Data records
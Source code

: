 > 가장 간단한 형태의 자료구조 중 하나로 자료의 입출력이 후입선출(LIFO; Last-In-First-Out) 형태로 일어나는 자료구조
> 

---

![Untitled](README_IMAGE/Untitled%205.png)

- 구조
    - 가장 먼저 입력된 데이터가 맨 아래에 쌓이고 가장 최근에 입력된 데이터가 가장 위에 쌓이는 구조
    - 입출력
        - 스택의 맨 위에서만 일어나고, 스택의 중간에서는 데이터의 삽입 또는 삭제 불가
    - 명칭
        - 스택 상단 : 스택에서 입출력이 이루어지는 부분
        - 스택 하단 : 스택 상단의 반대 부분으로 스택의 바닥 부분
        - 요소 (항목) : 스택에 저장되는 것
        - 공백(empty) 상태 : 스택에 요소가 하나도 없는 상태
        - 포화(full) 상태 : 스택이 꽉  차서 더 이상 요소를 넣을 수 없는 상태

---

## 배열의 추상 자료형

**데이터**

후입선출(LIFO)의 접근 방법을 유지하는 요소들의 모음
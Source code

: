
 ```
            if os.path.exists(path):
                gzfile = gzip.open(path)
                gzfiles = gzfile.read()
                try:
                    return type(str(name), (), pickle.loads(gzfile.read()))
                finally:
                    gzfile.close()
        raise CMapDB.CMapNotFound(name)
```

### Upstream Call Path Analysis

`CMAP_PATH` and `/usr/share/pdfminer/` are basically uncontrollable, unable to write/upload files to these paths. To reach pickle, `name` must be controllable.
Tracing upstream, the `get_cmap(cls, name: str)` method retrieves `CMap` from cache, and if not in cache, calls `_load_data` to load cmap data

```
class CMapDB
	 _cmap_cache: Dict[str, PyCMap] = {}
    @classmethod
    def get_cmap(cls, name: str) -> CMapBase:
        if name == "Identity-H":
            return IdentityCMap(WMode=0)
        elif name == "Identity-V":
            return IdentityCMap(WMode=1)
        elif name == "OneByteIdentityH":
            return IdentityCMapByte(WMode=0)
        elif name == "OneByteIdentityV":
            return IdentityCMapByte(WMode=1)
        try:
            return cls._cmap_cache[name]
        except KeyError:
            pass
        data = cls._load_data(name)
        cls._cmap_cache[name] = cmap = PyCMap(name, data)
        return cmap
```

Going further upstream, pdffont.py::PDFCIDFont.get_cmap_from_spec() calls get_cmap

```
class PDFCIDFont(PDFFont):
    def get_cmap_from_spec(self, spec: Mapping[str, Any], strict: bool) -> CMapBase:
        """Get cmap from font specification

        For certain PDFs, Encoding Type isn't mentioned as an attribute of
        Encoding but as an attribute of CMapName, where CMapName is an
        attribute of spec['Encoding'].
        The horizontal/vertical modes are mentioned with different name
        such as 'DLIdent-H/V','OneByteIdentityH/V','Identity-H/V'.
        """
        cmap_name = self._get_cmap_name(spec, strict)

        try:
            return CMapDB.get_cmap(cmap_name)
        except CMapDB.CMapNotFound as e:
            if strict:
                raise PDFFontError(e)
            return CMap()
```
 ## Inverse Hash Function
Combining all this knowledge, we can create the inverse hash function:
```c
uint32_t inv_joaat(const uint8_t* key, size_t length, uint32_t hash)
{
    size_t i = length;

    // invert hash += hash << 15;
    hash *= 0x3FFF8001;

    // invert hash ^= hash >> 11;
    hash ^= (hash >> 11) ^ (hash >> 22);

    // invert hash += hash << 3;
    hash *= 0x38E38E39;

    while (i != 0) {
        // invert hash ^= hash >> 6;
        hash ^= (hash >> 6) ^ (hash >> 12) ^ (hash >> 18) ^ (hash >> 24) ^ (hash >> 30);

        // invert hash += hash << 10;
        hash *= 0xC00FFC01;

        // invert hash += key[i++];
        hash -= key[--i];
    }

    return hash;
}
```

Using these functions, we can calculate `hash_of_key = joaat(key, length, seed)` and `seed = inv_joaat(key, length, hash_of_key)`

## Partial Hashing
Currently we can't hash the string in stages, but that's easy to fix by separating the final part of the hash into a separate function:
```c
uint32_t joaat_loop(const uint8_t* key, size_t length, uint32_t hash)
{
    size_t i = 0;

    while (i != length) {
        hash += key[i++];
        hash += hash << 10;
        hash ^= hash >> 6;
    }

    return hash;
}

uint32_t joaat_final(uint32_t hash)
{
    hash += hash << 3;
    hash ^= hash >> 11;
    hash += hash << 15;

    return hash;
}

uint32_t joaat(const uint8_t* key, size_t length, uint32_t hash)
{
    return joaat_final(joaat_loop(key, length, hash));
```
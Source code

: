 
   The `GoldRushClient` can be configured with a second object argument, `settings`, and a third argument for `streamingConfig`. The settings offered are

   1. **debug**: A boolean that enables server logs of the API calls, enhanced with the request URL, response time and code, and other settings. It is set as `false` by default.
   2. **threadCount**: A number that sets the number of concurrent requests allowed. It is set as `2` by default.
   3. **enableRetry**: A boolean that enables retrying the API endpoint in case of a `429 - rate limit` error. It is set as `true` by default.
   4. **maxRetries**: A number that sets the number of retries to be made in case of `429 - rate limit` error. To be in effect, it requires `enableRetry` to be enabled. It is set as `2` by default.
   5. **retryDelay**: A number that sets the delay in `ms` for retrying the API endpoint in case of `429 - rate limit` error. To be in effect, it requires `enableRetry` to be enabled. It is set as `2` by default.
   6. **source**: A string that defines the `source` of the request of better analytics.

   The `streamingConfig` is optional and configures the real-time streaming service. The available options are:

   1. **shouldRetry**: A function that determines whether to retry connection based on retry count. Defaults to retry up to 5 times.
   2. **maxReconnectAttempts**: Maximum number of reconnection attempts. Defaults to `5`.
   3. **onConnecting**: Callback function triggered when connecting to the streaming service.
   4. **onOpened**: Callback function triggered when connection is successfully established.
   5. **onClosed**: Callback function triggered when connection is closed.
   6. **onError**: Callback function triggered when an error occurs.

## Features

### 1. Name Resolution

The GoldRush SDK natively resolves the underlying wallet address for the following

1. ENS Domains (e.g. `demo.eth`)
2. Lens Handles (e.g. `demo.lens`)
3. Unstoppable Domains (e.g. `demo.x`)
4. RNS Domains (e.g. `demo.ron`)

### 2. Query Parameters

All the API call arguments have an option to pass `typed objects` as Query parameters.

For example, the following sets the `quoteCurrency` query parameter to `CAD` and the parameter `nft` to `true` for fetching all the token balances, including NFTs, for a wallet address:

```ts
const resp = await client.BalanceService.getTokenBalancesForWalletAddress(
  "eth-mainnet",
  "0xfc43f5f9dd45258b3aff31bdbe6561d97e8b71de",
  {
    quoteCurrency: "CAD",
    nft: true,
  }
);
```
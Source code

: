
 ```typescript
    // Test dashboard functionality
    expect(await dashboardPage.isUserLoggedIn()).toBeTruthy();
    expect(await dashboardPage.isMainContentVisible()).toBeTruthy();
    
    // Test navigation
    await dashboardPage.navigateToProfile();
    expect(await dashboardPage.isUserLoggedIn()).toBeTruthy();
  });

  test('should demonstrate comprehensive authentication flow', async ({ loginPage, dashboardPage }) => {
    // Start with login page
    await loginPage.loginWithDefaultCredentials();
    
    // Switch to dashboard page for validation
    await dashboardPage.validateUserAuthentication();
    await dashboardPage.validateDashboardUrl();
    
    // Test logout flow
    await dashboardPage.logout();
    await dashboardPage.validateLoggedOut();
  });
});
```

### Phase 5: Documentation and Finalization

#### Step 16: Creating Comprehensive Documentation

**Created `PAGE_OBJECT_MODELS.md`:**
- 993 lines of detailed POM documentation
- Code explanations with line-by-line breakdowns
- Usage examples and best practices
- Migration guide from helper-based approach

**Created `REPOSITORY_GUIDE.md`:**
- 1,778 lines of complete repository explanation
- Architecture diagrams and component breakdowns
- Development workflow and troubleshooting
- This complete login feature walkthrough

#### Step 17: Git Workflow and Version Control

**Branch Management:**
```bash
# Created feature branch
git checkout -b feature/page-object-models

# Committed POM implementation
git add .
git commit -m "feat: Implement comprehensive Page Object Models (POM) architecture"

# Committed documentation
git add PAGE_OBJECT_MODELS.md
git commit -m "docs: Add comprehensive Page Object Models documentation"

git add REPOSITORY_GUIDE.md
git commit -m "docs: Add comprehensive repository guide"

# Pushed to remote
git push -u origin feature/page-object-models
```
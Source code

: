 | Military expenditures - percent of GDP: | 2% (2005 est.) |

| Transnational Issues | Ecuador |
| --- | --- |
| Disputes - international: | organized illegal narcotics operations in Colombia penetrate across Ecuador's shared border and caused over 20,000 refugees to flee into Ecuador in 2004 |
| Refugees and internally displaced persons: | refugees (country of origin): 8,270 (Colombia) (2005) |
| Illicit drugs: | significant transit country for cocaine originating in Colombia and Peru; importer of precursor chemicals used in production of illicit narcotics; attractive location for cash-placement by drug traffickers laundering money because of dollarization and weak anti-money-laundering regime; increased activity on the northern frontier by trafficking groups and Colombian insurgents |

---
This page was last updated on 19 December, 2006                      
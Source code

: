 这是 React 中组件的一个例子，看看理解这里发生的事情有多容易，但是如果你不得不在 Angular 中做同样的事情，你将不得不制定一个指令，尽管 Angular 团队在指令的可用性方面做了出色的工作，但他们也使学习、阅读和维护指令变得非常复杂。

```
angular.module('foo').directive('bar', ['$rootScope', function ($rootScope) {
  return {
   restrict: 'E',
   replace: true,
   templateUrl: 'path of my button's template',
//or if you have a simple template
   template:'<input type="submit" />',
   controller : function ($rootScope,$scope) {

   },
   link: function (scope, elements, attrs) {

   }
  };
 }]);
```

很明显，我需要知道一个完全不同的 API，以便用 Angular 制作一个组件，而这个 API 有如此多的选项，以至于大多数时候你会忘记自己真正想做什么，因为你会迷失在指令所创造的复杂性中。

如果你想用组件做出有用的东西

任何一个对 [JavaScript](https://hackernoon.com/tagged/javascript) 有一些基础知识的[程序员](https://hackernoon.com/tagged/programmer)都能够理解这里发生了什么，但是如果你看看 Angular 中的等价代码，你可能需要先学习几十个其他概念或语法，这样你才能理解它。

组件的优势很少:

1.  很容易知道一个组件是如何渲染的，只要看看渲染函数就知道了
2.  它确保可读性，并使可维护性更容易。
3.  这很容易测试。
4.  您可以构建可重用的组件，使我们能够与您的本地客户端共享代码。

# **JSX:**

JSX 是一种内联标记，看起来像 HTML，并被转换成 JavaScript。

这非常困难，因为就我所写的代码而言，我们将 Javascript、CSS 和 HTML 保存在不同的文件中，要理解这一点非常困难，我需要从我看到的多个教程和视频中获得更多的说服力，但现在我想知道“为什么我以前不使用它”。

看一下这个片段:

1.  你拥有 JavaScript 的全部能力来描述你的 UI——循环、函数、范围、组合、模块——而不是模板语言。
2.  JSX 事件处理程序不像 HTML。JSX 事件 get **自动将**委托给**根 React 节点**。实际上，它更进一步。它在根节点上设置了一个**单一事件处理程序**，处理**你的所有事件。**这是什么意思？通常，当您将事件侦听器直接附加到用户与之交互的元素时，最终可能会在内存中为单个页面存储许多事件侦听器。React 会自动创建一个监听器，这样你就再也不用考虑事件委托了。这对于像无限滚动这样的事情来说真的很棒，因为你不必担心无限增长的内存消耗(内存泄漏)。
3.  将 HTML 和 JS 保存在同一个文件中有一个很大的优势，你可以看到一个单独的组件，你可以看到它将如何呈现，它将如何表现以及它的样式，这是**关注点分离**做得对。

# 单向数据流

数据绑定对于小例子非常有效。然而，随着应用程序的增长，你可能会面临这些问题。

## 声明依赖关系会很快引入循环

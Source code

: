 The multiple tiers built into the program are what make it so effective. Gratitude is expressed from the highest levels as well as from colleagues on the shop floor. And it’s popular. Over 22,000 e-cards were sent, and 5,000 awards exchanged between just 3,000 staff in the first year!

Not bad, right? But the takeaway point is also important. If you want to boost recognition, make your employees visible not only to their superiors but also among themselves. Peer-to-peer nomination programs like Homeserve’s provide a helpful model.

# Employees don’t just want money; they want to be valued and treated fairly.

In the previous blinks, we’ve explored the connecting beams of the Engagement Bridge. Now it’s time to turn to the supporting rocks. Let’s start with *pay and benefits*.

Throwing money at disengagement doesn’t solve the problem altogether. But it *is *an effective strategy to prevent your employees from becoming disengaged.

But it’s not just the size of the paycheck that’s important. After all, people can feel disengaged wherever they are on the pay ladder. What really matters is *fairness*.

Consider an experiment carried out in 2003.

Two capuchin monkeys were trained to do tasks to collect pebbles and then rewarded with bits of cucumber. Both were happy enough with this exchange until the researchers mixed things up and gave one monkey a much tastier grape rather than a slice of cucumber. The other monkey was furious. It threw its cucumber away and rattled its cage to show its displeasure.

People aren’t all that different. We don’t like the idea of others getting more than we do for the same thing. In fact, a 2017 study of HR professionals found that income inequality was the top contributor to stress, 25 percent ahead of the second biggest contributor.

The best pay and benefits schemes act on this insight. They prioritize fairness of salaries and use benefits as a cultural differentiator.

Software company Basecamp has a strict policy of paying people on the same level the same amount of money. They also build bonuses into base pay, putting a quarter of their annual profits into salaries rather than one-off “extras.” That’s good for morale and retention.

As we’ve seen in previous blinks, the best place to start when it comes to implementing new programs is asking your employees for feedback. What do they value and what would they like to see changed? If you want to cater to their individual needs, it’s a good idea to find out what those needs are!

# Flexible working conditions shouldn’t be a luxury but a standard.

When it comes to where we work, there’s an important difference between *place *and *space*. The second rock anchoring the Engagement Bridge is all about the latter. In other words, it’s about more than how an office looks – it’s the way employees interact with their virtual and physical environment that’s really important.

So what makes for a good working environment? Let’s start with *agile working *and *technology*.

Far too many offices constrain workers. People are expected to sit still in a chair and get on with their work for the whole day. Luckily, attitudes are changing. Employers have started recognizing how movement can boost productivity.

**About this task:**
Reproduce the lines above, beginning at the line with "# Employees don’t" and stopping after the line with "But it’s not", exactly as they are.

**Result for this exercise:**
# Employees don’t just want money; they want to be valued and treated fairly.

In the previous blinks, we’ve explored the connecting beams of the Engagement Bridge. Now it’s time to turn to the supporting rocks. Let’s start with *pay and benefits*.

Throwing money at disengagement doesn’t solve the problem altogether. But it *is *an effective strategy to prevent your employees from becoming disengaged.

But it’s not just the size of the paycheck that’s important. After all, people can feel disengaged wherever they are on the pay ladder. What really matters is *fairness*.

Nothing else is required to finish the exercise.